Todas estas instancias sirven de fuerzas auxiliares al proyecto mayor del imperio. Con una ventaja: ese sometimiento se encuentra con los propósitos de los herederos de la Casa Grande que jamás tolerarán que alguien de la senzala o hijo de la pobreza, llegue a la presidencia e inaugure políticas sociales de inclusión de las clases subalternas, capaces de poner en jaque sus privilegios. Prefieren estar seguros al lado de Estados Unidos, como socios menores, a aceptar transformaciones del statu quo que les favorece.
Para Estados Unidos, Brasil es un espacio al descubierto en el Atlántico Sur. No puede continuar así, pues según una de las ideas-fuerza del Pentágono, el full spectrum dominance (la dominación de todo el espectro territorial), Brasil debe estar bajo control. De ahí la presencia de la cuarta flota próxima a nuestras aguas territoriales y al pré-sal. La visión imperial y belicista se expresa por las 800 bases militares que tienen por todo el mundo, también varias en América Latina.

China, en contrapartida, sigue otra estrategia. Escogió el camino económico y no el belicista. Por ahí piensa tener oportunidades de triunfar. El gran proyecto de Eurasia, “la ruta de la seda” que envuelve a 56 países con un presupuesto de ayuda al desarrollo de 26 billones de dólares, hace patente su presencia también en Brasil y en América Latina.

En ese juego de titanes, la estrategia norteamericana cuenta en Brasil con fuertes aliados: los que perpetraron el golpe parlamentario, jurídico y mediático contra Dilma están imponiendo un neoliberalismo más radical que en los países centrales. Esto implica liquidar políticamente el liderazgo popular de Lula a través de los distintos procesos promovidos contra él por el juez justiciero Sergio Moro de Lava-Jato. Todos ellos siguen el modelo imperial impuesto. Por eso, Moro se vio obligado a condenar a Lula, aunque sin base jurídica suficiente, como lo han revelado eminentes juristas, del quilate de Dalmo Dalari, Fábio Konder Comparato, y por otra vía, el gran analista político Moniz Bandeira.

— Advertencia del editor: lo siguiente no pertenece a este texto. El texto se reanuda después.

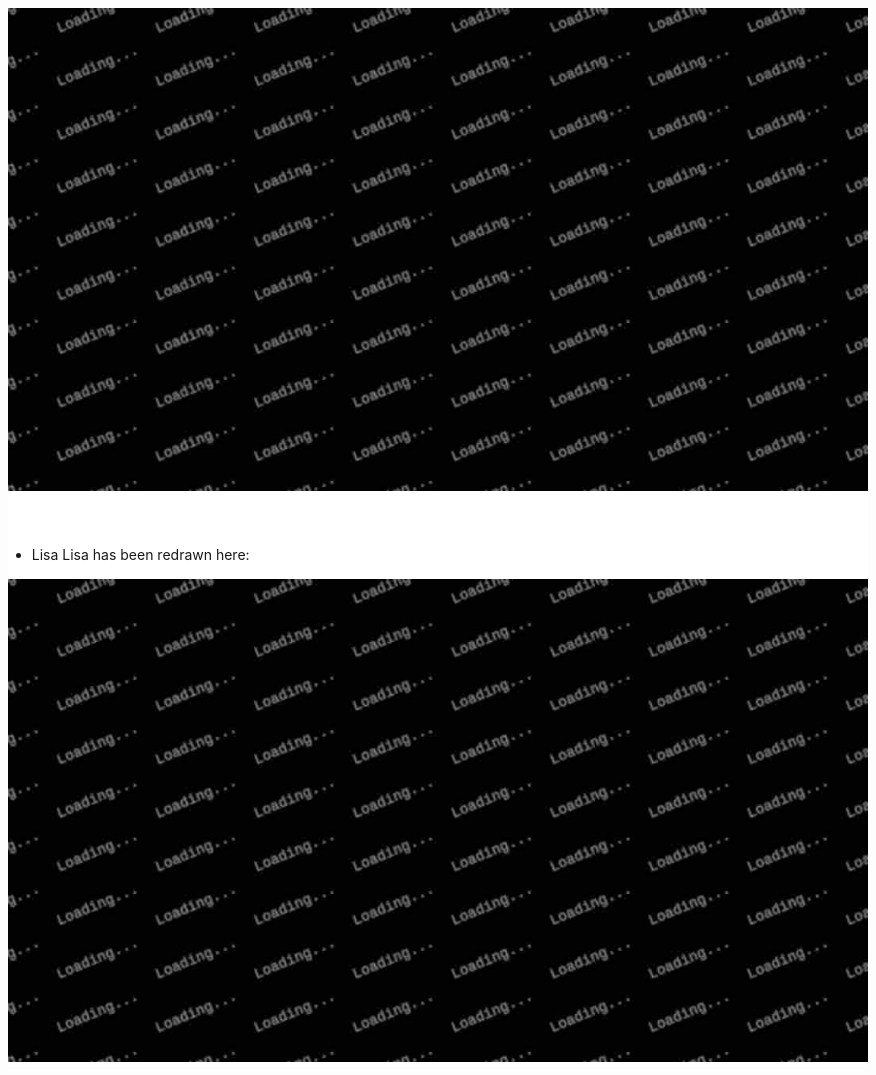  <img width="100%" height="100%" class="lazyload" src="./../images/loading.jpg"
  data-src="./../images/BT20/bd-28650-1090px.jpg"
  data-srcset="./../images/BT20/bd-28650-512px.jpg 512w,
  ./../images/BT20/bd-28650-768px.jpg 768w,
  ./../images/BT20/bd-28650-1090px.jpg 1090w"
  sizes="(min-width: 1218px) 1090px,
  (min-width: 768px) 87vw,
  89vw" />
</div>

<br>

- Lisa Lisa has been redrawn here:

<div id="container1" class="twentytwenty-container">
 <img width="100%" height="100%" class="lazyload" src="./../images/loading.jpg"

En la estratégia del Pentágono está también el propósito  de impedir que gobiernos progresistas lleguen al poder con un proyecto de soberanía y refuercen un nuevo sujeto político, venido de abajo, de las periferias, con políticas antisistémicas, pero que implican la inclusión de millones de personas en la sociedad, antes dirigida por élites retrógradas, excluyentes y enemigas de cualquier avance que amenace sus privilegios. Necesitamos tener claridad: partidos con proyectos claramente neoliberales, que ponen todo el valor en el mercado y todos los vicios en el Estado, que debe ser disminuido, como ha mostrado con vigor Jessé Souza, y que frenan hasta con violencia la ascensión de las clases subalternas, son los representantes subalternos de esa estrategia imperial norteamericana y contra China, envolviendo a Brasil en esta trama, que para nosotros, en el fondo, es anti-pueblo y anti-nacional.

A nuestras oligarquías no les interesa un proyecto de nación soberana con un gobierno que con políticas sociales disminuya la nefasta desigualdad social (injusticia social) y que aproveche nuestras virtualidades, sea la riqueza ecológica, la creatividad del pueblo y la posición estratégica geopolíticamente. Les basta con ser aliados agregados del imperio norteamericano con el soporte europeo, pues así ven garantizados sus privilegios y salvaguardada la naturaleza de su acumulación absurdamente concentradora y antisocial. De ahí que reelegir a Lula sería la mayor desgracia para el proyecto imperial y los oligopolios nacionales internacionalizados.

Esa es la lucha real que se traba por debajo de las luchas político-partidistas, el combate a la corrupción y el castigo de corruptos y corruptores. Es importante pero no acaba en sí misma. No podemos ser ingenuos. Es importante tener claro que aquella se ordena a la alineación con el imperio norteamericano de espaldas al pueblo, negándole el derecho a construir su propio camino y, junto con otros, dar un contenido menos malvado a la planetización, imponiendo límites al Gran Capital a escala mundial.

Leonardo Boff es articulista del JB online, filósofo, teólogo y escritor.